#### WHAT TO WORK ON:
Without any change, set down every record below.

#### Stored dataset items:
╭──

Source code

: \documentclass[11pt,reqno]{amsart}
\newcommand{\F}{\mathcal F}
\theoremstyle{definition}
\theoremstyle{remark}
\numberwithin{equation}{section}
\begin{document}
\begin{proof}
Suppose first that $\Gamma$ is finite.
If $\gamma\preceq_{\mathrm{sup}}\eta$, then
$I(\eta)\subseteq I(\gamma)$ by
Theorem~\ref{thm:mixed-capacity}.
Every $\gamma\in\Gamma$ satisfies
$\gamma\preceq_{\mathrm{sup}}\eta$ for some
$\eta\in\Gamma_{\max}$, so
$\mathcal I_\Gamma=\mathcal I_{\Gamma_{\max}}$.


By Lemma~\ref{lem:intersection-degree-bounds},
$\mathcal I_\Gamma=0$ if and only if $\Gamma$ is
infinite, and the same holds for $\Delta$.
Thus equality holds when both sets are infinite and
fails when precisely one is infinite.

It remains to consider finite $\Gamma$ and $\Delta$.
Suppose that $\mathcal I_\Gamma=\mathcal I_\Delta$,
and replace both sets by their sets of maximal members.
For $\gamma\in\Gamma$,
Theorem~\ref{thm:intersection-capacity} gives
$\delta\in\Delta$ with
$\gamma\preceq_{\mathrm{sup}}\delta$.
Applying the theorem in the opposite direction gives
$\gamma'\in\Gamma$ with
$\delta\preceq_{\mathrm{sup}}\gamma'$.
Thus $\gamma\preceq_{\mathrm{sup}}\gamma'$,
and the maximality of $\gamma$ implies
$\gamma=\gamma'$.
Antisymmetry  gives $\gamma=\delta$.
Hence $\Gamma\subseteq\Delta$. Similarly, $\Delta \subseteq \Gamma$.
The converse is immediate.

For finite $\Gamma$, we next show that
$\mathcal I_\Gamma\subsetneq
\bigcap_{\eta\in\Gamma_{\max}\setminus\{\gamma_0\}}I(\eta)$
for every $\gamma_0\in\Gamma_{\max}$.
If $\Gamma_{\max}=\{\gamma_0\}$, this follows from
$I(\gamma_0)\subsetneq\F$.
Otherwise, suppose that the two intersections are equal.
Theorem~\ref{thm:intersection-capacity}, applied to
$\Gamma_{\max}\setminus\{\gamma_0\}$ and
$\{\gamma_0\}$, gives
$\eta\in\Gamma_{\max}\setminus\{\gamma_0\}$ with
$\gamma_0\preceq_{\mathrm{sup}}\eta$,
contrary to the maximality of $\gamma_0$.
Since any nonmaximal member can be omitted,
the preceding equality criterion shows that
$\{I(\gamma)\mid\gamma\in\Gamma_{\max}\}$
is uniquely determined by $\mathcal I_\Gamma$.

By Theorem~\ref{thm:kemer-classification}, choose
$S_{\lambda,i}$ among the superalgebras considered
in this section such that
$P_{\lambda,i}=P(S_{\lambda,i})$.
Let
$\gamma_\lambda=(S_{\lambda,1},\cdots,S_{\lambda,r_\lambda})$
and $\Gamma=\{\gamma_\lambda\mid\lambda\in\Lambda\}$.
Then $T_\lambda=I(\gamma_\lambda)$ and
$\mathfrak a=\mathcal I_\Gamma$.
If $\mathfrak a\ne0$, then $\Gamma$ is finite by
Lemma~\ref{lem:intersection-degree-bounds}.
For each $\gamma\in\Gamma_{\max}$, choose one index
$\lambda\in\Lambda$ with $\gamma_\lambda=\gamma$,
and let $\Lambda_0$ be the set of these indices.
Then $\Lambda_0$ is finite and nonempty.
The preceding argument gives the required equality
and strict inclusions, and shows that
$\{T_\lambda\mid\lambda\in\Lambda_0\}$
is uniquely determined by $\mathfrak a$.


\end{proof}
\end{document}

╰──

#### ANSWER SECTION:
Source code

: \documentclass[11pt,reqno]{amsart}
\newcommand{\F}{\mathcal F}
\theoremstyle{definition}
\theoremstyle{remark}
\numberwithin{equation}{section}
\begin{document}
\begin{proof}
Suppose first that $\Gamma$ is finite.
If $\gamma\preceq_{\mathrm{sup}}\eta$, then
$I(\eta)\subseteq I(\gamma)$ by
Theorem~\ref{thm:mixed-capacity}.
Every $\gamma\in\Gamma$ satisfies
$\gamma\preceq_{\mathrm{sup}}\eta$ for some
$\eta\in\Gamma_{\max}$, so
$\mathcal I_\Gamma=\mathcal I_{\Gamma_{\max}}$.


By Lemma~\ref{lem:intersection-degree-bounds},
$\mathcal I_\Gamma=0$ if and only if $\Gamma$ is
infinite, and the same holds for $\Delta$.
Thus equality holds when both sets are infinite and
fails when precisely one is infinite.

It remains to consider finite $\Gamma$ and $\Delta$.
Suppose that $\mathcal I_\Gamma=\mathcal I_\Delta$,
and replace both sets by their sets of maximal members.
For $\gamma\in\Gamma$,
Theorem~\ref{thm:intersection-capacity} gives
$\delta\in\Delta$ with
$\gamma\preceq_{\mathrm{sup}}\delta$.
Applying the theorem in the opposite direction gives
$\gamma'\in\Gamma$ with
$\delta\preceq_{\mathrm{sup}}\gamma'$.
Thus $\gamma\preceq_{\mathrm{sup}}\gamma'$,
and the maximality of $\gamma$ implies
$\gamma=\gamma'$.
Antisymmetry  gives $\gamma=\delta$.
Hence $\Gamma\subseteq\Delta$. Similarly, $\Delta \subseteq \Gamma$.
The converse is immediate.

For finite $\Gamma$, we next show that
$\mathcal I_\Gamma\subsetneq
\bigcap_{\eta\in\Gamma_{\max}\setminus\{\gamma_0\}}I(\eta)$
for every $\gamma_0\in\Gamma_{\max}$.
If $\Gamma_{\max}=\{\gamma_0\}$, this follows from
$I(\gamma_0)\subsetneq\F$.
Otherwise, suppose that the two intersections are equal.
Theorem~\ref{thm:intersection-capacity}, applied to
$\Gamma_{\max}\setminus\{\gamma_0\}$ and
$\{\gamma_0\}$, gives
$\eta\in\Gamma_{\max}\setminus\{\gamma_0\}$ with
$\gamma_0\preceq_{\mathrm{sup}}\eta$,
contrary to the maximality of $\gamma_0$.
Since any nonmaximal member can be omitted,
the preceding equality criterion shows that
$\{I(\gamma)\mid\gamma\in\Gamma_{\max}\}$
is uniquely determined by $\mathcal I_\Gamma$.

By Theorem~\ref{thm:kemer-classification}, choose
$S_{\lambda,i}$ among the superalgebras considered
in this section such that
$P_{\lambda,i}=P(S_{\lambda,i})$.
Let
$\gamma_\lambda=(S_{\lambda,1},\cdots,S_{\lambda,r_\lambda})$
and $\Gamma=\{\gamma_\lambda\mid\lambda\in\Lambda\}$.
Then $T_\lambda=I(\gamma_\lambda)$ and
$\mathfrak a=\mathcal I_\Gamma$.
If $\mathfrak a\ne0$, then $\Gamma$ is finite by
Lemma~\ref{lem:intersection-degree-bounds}.
For each $\gamma\in\Gamma_{\max}$, choose one index
$\lambda\in\Lambda$ with $\gamma_\lambda=\gamma$,
and let $\Lambda_0$ be the set of these indices.
Then $\Lambda_0$ is finite and nonempty.
The preceding argument gives the required equality
and strict inclusions, and shows that
$\{T_\lambda\mid\lambda\in\Lambda_0\}$
is uniquely determined by $\mathfrak a$.


\end{proof}
\end{document}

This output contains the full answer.